▶ **PROBLEM DETAILS**
Where a line in the records below includes "focus", pull that line out.

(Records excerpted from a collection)
========

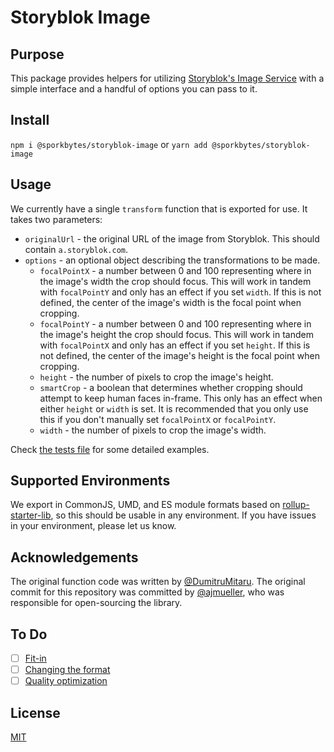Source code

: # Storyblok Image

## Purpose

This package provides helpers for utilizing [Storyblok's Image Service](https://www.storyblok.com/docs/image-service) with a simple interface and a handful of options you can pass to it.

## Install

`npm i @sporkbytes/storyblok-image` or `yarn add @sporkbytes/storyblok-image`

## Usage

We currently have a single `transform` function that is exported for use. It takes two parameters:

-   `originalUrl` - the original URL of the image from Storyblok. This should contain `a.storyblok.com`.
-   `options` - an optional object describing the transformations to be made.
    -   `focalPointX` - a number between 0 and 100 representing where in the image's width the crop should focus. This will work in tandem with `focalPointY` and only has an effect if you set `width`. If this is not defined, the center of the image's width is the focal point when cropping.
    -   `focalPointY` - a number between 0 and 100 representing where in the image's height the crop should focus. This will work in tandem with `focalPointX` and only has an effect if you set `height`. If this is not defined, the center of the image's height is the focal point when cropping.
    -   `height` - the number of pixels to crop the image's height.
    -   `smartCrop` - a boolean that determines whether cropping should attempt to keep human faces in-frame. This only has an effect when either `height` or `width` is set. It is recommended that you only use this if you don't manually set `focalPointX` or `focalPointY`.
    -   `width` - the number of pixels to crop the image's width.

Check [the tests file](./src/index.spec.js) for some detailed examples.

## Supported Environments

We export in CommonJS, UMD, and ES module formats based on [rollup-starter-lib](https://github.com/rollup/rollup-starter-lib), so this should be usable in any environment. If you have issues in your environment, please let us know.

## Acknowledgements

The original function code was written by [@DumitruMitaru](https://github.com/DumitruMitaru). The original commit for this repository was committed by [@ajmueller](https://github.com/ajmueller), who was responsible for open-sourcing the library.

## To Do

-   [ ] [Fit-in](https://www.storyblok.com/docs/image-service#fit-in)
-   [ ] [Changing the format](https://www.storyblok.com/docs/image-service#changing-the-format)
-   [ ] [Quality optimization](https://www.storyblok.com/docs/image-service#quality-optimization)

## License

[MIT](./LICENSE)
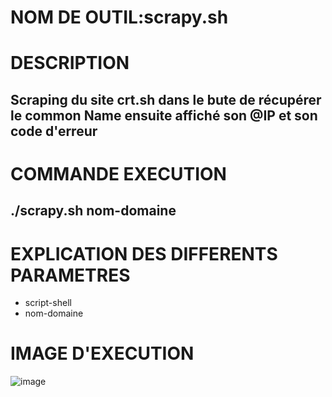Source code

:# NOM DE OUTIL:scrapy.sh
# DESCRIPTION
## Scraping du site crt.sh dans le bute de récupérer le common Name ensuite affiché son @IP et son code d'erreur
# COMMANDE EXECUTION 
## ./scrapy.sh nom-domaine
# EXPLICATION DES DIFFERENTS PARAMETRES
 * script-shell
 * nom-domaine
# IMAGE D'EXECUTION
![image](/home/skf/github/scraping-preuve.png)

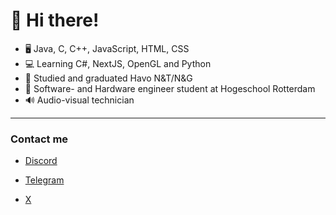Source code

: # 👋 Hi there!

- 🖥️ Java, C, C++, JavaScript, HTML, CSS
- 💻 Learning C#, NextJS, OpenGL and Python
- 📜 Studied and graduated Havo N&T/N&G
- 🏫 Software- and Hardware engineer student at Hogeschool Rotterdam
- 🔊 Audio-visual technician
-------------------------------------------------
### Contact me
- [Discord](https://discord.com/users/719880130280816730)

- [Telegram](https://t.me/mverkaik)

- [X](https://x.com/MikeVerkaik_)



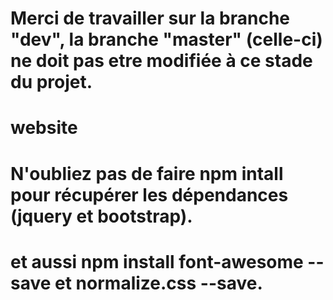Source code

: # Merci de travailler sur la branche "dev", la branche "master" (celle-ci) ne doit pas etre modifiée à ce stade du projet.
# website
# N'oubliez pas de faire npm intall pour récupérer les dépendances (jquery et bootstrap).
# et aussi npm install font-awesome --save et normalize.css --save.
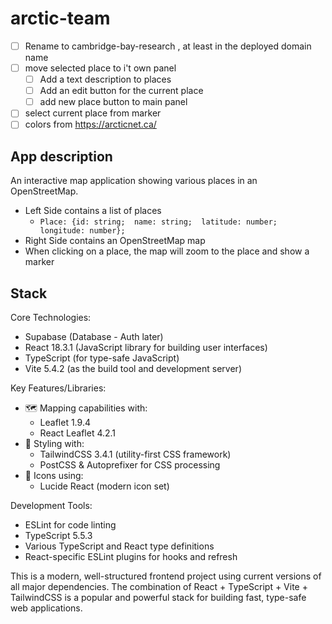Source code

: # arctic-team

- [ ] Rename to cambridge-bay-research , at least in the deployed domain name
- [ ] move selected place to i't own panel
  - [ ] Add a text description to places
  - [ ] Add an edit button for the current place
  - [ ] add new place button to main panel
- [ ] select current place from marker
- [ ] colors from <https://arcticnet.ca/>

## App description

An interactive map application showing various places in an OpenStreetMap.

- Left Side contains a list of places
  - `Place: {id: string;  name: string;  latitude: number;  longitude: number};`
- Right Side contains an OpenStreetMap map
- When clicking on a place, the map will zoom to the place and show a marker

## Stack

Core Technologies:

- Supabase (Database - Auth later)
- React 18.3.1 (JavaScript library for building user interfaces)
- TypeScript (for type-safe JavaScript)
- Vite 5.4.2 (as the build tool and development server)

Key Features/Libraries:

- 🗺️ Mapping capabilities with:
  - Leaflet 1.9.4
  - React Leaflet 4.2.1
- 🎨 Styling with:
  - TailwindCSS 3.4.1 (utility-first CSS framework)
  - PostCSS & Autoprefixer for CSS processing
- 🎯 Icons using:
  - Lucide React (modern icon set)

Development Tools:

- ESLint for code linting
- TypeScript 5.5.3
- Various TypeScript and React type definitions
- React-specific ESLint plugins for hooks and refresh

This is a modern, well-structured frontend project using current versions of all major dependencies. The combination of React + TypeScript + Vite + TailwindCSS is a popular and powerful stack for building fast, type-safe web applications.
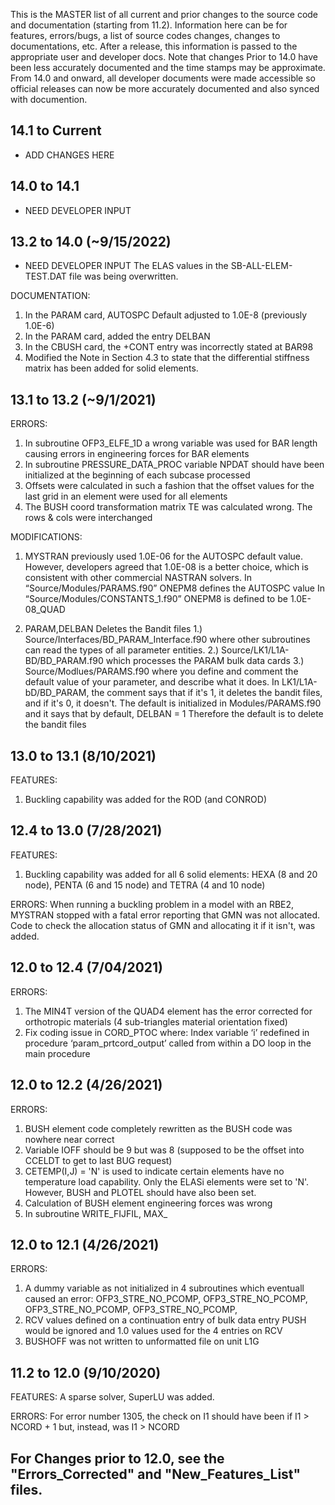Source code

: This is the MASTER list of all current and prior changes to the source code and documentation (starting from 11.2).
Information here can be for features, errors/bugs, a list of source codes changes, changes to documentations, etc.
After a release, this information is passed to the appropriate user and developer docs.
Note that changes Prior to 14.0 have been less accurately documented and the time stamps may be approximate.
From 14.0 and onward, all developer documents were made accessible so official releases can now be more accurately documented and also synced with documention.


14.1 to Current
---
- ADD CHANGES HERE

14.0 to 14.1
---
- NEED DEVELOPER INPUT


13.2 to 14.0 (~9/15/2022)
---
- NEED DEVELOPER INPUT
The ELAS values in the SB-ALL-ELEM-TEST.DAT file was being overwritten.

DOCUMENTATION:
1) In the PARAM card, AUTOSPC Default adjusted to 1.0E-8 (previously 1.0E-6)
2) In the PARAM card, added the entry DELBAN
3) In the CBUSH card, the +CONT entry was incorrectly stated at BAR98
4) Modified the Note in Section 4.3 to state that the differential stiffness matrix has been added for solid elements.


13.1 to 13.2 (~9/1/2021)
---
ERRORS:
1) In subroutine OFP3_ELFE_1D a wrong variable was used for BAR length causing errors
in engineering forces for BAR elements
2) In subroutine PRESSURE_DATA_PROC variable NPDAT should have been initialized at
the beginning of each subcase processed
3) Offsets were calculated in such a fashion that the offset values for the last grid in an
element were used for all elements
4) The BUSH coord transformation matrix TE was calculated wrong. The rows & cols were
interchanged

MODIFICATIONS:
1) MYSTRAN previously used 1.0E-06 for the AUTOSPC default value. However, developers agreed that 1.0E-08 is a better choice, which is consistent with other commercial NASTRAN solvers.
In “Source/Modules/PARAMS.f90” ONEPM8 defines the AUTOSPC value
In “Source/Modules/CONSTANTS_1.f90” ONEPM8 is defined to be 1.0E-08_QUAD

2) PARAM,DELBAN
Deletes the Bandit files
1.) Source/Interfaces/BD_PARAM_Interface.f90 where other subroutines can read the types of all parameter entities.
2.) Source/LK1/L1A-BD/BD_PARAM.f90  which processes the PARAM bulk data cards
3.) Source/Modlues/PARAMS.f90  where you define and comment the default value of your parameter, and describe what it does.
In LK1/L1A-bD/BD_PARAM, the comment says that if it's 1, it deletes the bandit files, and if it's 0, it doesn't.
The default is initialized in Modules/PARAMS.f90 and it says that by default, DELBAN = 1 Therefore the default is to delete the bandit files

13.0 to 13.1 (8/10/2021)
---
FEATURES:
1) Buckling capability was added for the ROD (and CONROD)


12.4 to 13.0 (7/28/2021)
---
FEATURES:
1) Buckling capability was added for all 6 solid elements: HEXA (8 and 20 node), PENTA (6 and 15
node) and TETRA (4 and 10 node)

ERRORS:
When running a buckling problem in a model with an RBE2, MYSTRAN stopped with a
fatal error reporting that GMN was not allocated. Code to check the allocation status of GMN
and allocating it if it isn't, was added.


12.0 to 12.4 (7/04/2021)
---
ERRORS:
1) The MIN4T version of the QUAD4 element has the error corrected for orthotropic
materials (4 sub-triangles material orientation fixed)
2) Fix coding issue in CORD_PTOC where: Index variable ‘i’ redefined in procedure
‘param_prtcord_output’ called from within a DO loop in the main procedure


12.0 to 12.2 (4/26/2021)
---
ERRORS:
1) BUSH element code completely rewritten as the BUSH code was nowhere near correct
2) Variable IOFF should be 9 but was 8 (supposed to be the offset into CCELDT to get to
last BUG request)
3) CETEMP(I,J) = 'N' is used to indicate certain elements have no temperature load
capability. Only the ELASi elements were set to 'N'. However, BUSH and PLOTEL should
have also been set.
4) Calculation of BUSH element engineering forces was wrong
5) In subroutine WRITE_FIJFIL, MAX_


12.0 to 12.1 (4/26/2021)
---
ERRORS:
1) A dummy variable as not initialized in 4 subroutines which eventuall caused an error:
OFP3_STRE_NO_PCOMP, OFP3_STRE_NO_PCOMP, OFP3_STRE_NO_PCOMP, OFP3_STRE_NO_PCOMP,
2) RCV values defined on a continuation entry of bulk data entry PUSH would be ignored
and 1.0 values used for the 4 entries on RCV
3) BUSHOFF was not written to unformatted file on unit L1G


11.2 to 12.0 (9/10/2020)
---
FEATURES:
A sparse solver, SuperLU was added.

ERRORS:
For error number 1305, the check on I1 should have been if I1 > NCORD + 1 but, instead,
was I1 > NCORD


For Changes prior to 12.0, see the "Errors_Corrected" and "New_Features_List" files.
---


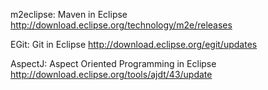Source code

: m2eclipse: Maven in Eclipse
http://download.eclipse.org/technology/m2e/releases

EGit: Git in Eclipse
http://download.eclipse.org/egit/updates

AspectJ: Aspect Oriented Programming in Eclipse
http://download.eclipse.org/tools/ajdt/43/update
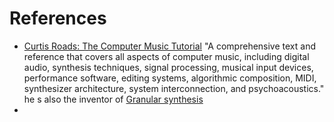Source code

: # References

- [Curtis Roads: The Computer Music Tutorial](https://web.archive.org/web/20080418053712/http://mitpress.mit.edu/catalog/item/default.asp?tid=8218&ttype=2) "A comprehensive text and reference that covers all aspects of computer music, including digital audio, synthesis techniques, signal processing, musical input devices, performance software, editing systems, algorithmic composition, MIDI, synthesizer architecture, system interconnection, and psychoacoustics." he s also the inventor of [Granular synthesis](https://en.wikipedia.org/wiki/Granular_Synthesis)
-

========

▶ **TASK ANSWER**
    -   `focalPointX` - a number between 0 and 100 representing where in the image's width the crop should focus. This will work in tandem with `focalPointY` and only has an effect if you set `width`. If this is not defined, the center of the image's width is the focal point when cropping.
    -   `focalPointY` - a number between 0 and 100 representing where in the image's height the crop should focus. This will work in tandem with `focalPointX` and only has an effect if you set `height`. If this is not defined, the center of the image's height is the focal point when cropping.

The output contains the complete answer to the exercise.